Where have I been? It’s been a while since I last wrote. One experience richer and I’m back again. In May I went to Bali for one month to complete a Yoga Teacher Training, a dream I’ve had for 5 years that finally came through. I learned about myself, to let go, and to accept who I am.
There were so many things that happened in Bali. Every day was like a life journey I didn’t know how it was going to end. I spent some time to document all the strong feelings, resistance, challenges, and joy. Due to lack of wifi (which was actually quite good), I stored all those notes to post later. Well, as it happens in life when the moment came to post all of those precious notes, they were all gone…
This made me a bit sad so I became unmotivated to continue to write. Being in Bali was so strong and when I came back to “normal life”, I think I was in shock so I didn’t know what to write. One thing I’ve learned from this is to let go, not cling to the past and the things that don’t really matter. Acceptance and moving forward is what makes us happy.
I remember the first few days that already felt like weeks. Being so physically exhausted and doubting if I was going to make it. Then the routines that started. Yoga life for 12h every day and how much happiness it brought to me. I spoke to my family a few times and my partner said my voice even changed and I sounded more calm, lighter and more confident. I would recommend doing a Yoga Teacher Training to anyone, not only if you want to teach yoga but it’s a school for life.
So what has happened since May? I went to Thailand which is my second home. My yogi sister came to visit and it was fun to have that connection outside of Bali too. I went to my regular yoga place and felt the difference in my personal practice. Lessons that I thought were very hard before, now became light and I could easily do 2-3 practices per day, 3-4h per day was no problem.
It’s amazing to feel how your body transform.

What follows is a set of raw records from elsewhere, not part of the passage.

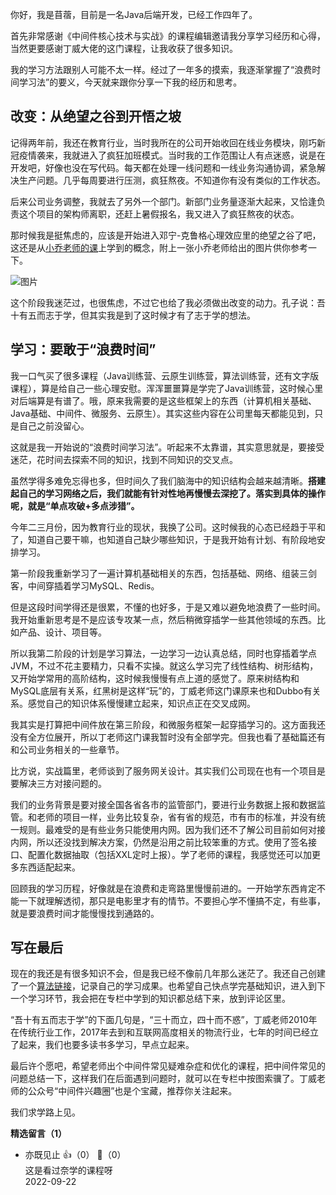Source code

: 你好，我是苜蓿，目前是一名Java后端开发，已经工作四年了。

首先非常感谢《中间件核心技术与实战》的课程编辑邀请我分享学习经历和心得，当然更要感谢丁威大佬的这门课程，让我收获了很多知识。

我的学习方法跟别人可能不太一样。经过了一年多的摸索，我逐渐掌握了“浪费时间学习法”的要义，今天就来跟你分享一下我的经历和思考。

## 改变：从绝望之谷到开悟之坡

记得两年前，我还在教育行业，当时我所在的公司开始收回在线业务模块，刚巧新冠疫情袭来，我就进入了疯狂加班模式。当时我的工作范围让人有点迷惑，说是在开发吧，好像也没在写代码。每天都在处理一线问题和一线业务沟通协调，紧急解决生产问题。几乎每周要进行压测，疯狂熬夜。不知道你有没有类似的工作状态。

后来公司业务调整，我就去了另外一个部门。新部门业务量逐渐大起来，又恰逢负责这个项目的架构师离职，还赶上暑假报名，我又进入了疯狂熬夜的状态。

那时候我是挺焦虑的，应该是开始进入邓宁-克鲁格心理效应里的绝望之谷了吧，这还是从[小乔老师的课](https://time.geekbang.org/column/intro/100115201?tab=catalog)上学到的概念，附上一张小乔老师给出的图片供你参考一下。

![图片](https://static001.geekbang.org/resource/image/90/25/90d67c59e0d3a9666b20e6fa3c234525.png?wh=1920x1248)

这个阶段我迷茫过，也很焦虑，不过它也给了我必须做出改变的动力。孔子说：吾十有五而志于学，但其实我是到了这时候才有了志于学的想法。

## 学习：要敢于“浪费时间”

我一口气买了很多课程（Java训练营、云原生训练营，算法训练营，还有文字版课程），算是给自己一些心理安慰。浑浑噩噩算是学完了Java训练营，这时候心里对后端算是有谱了。哦，原来我需要的是这些框架上的东西（计算机相关基础、Java基础、中间件、微服务、云原生）。其实这些内容在公司里每天都能见到，只是自己之前没留心。

这就是我一开始说的“浪费时间学习法”。听起来不太靠谱，其实意思就是，要接受迷茫，花时间去探索不同的知识，找到不同知识的交叉点。

虽然学得多难免忘得也多，但时间久了我们脑海中的知识结构会越来越清晰。**搭建起自己的学习网络之后，我们就能有针对性地再慢慢去深挖了。落实到具体的操作呢，就是“单点攻破+多点涉猎”。**

今年二三月份，因为教育行业的现状，我换了公司。这时候我的心态已经趋于平和了，知道自己要干嘛，也知道自己缺少哪些知识，于是我开始有计划、有阶段地安排学习。

第一阶段我重新学习了一遍计算机基础相关的东西，包括基础、网络、组装三剑客，中间穿插着学习MySQL、Redis。

但是这段时间学得还是很累，不懂的也好多，于是又难以避免地浪费了一些时间。我开始重新思考是不是应该专攻某一点，然后稍微穿插学一些其他领域的东西。比如产品、设计、项目等。

所以我第二阶段的计划是学习算法，一边学习一边认真总结，同时也穿插着学点JVM，不过不花主要精力，只看不实操。就这么学习完了线性结构、树形结构，又开始学常用的高阶结构，这时候我慢慢有点上道的感觉了。原来树结构和MySQL底层有关系，红黑树是这样“玩”的，丁威老师这门课原来也和Dubbo有关系。感觉自己的知识体系慢慢建立起来，知识点正在交叉成网。

我其实是打算把中间件放在第三阶段，和微服务框架一起穿插学习的。这方面我还没有全方位展开，所以丁老师这门课我暂时没有全部学完。但我也看了基础篇还有和公司业务相关的一些章节。

比方说，实战篇里，老师谈到了服务网关设计。其实我们公司现在也有一个项目是要解决三方对接问题的。

我们的业务背景是要对接全国各省各市的监管部门，要进行业务数据上报和数据监管。和老师的项目一样，业务比较复杂，省有省的规范，市有市的标准，并没有统一规则。最难受的是有些业务只能使用内网。因为我们还不了解公司目前如何对接内网，所以还没找到解决方案，仍然是沿用之前比较笨重的方式。使用了签名接口、配置化数据抽取（包括XXL定时上报）。学了老师的课程，我感觉还可以加更多东西适配起来。

回顾我的学习历程，好像就是在浪费和走弯路里慢慢前进的。一开始学东西肯定不能一下就理解透彻，那只是电影里才有的情节。不要担心学不懂搞不定，有些事，就是要浪费时间才能慢慢找到通路的。

## 写在最后

现在的我还是有很多知识不会，但是我已经不像前几年那么迷茫了。我还自己创建了一个[算法链接](https://github.com/freedoow/algorithm.git)，记录自己的学习成果。也希望自己快点学完基础知识，进入到下一个学习环节，我会把在专栏中学到的知识都总结下来，放到评论区里。

“吾十有五而志于学”的下面几句是，“三十而立，四十而不惑”，丁威老师2010年在传统行业工作，2017年去到和互联网高度相关的物流行业，七年的时间已经立了起来，我们也要多读书多学习，早点立起来。

最后许个愿吧，希望老师出个中间件常见疑难杂症和优化的课程，把中间件常见的问题总结一下，这样我们在后面遇到问题时，就可以在专栏中按图索骥了。丁威老师的公众号“中间件兴趣圈”也是个宝藏，推荐你关注起来。

我们求学路上见。
<div><strong>精选留言（1）</strong></div><ul>
<li><span>亦既见止</span> 👍（0） 💬（0）<div>这是看过奈学的课程呀</div>2022-09-22</li><br/>
</ul>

I’m not talking about how the body looks, we have enough of that obsession from media I think. No, I mean how it feels to be strong, light and to have power like never before. Feeling that strong makes me happy and I realise it might be a stronger effect than “just” being flexible.
Summer Yoga Journeys
June and July I’ve spent some beautiful months in the north of Sweden. I created a summer yoga series that I have twice a week in a yoga tent in a green flower garden. This was a big deal for me and a good lesson to take that knowledge from the training and teach my own students. It’s been fun and valuable to teach people from 8 years old to 65 with all kinds of bodies.
One of the most important lessons I took from the training is to teach what I practice. So I’ve kept up with my daily practice 6 days a week of Ashtanga yoga and have recently started to incorporate some Rocket yoga too.
This week I’ve had some yoga nostalgia and I start to miss being part of a bigger yoga community. There is very little yoga where I’m now and although I’m happy to have created my own little tribe, I miss that energy that comes with a larger group.
This morning whilst working at the terrace I listened to this particular song on Spotify. It brought me back to those sweaty Tuesdays in the big Flow class in Shanghai with sometimes 60 students. Just by closing my eyes I could feel the vibe of those classes, even hear the teachers voice in my head for a moment. I realise how important it is to continue to learn and realise although now a certified Yoga teacher I’m just at the beginning of this lifelong journey. So thankful!
This week I’ve been dreaming about Bali again and would love to stay there 1-2 months and hang out with the other yogis there. I don’t know if it’s the place, the climate or the rice fields. When I’m there, I feel like a different person. Maybe later this winter. Until then I’ll continue on this yoga journey and where it might take me. Namaste.